> RECORDS FOR THIS TASK:
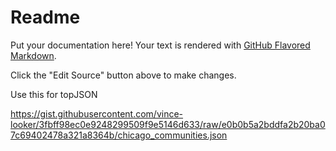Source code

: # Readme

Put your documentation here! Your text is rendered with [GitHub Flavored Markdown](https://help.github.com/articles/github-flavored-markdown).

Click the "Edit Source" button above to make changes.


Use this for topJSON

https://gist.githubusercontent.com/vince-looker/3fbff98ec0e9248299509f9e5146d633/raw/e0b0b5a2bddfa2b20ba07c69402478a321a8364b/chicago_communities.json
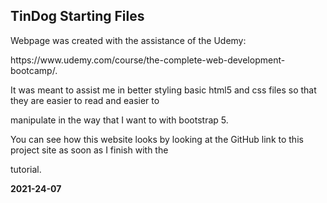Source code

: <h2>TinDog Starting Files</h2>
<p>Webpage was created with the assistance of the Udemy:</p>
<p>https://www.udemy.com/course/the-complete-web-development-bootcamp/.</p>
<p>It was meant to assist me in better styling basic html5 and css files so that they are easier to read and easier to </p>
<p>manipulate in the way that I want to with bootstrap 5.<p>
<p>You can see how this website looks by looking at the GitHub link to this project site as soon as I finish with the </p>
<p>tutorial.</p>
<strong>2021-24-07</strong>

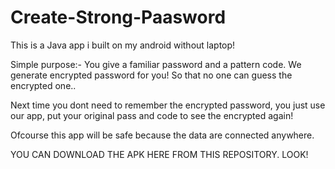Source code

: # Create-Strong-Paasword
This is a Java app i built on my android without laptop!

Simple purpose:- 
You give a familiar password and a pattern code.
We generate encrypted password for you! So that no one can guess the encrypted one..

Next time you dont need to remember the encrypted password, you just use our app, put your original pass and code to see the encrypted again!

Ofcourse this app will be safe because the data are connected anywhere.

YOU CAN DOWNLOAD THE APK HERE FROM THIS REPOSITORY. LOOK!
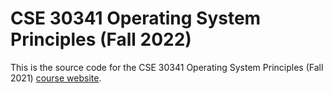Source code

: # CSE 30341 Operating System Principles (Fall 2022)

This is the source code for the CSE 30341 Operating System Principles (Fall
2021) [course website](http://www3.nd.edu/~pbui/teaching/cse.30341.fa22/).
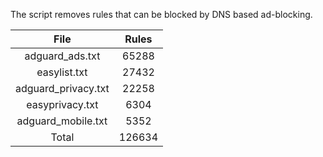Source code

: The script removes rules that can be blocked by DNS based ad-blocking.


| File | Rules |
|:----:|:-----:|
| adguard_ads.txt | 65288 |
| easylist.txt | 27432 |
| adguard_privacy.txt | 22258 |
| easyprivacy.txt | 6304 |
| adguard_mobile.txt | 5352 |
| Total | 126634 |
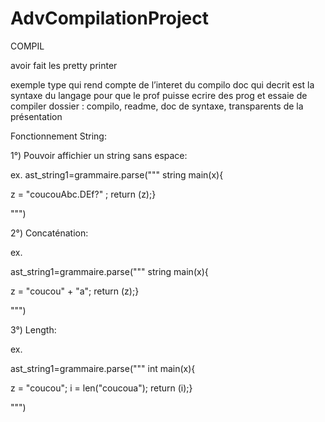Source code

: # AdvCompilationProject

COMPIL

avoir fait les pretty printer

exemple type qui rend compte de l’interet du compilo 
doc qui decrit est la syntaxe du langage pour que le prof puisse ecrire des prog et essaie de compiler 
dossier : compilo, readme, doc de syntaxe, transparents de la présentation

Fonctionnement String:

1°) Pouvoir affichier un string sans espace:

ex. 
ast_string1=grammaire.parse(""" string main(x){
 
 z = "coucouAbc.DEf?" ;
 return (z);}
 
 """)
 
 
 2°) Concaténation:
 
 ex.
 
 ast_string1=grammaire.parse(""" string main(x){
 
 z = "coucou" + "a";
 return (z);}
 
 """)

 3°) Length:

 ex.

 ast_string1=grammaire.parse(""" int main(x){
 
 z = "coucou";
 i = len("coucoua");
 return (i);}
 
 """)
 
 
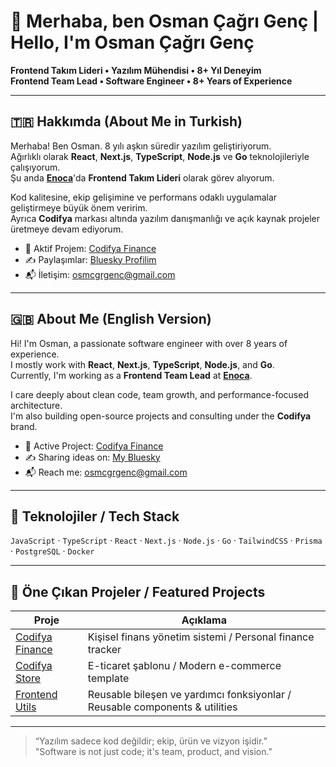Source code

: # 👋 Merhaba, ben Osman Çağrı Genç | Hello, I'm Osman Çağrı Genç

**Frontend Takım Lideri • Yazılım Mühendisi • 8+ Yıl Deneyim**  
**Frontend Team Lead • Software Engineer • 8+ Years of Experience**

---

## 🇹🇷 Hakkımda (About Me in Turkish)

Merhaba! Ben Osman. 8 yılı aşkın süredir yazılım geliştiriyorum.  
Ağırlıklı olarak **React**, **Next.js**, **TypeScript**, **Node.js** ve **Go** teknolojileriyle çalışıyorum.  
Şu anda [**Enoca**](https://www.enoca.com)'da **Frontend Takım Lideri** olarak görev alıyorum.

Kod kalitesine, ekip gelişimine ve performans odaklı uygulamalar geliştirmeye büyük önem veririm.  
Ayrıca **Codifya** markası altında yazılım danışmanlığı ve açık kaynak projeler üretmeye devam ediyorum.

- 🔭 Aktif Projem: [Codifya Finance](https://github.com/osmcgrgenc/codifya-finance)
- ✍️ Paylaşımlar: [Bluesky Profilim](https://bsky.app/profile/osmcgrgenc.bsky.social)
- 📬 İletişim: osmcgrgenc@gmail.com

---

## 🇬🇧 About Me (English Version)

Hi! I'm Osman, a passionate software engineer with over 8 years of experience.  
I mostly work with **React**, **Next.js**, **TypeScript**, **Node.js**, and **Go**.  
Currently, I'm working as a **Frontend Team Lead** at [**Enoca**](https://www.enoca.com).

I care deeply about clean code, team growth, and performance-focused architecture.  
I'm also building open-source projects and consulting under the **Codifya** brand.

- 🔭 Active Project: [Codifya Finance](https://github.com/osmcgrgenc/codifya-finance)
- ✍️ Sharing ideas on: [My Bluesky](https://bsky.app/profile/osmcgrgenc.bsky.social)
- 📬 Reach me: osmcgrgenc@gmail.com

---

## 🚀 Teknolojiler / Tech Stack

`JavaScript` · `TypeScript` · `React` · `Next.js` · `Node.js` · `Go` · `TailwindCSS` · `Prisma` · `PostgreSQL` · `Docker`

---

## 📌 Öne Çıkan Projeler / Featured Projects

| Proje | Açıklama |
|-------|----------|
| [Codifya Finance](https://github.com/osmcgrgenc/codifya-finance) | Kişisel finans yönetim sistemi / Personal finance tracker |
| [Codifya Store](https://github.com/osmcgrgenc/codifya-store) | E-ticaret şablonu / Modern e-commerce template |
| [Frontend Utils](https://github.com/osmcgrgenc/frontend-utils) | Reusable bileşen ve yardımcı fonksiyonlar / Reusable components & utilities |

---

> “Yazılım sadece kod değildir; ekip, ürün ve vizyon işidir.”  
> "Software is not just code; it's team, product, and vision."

> YOUR INSTRUCTIONS: Copy here each line of the preceding records with "gmail" in it.

> EXPECTED ANSWER:
- 📬 İletişim: osmcgrgenc@gmail.com
- 📬 Reach me: osmcgrgenc@gmail.com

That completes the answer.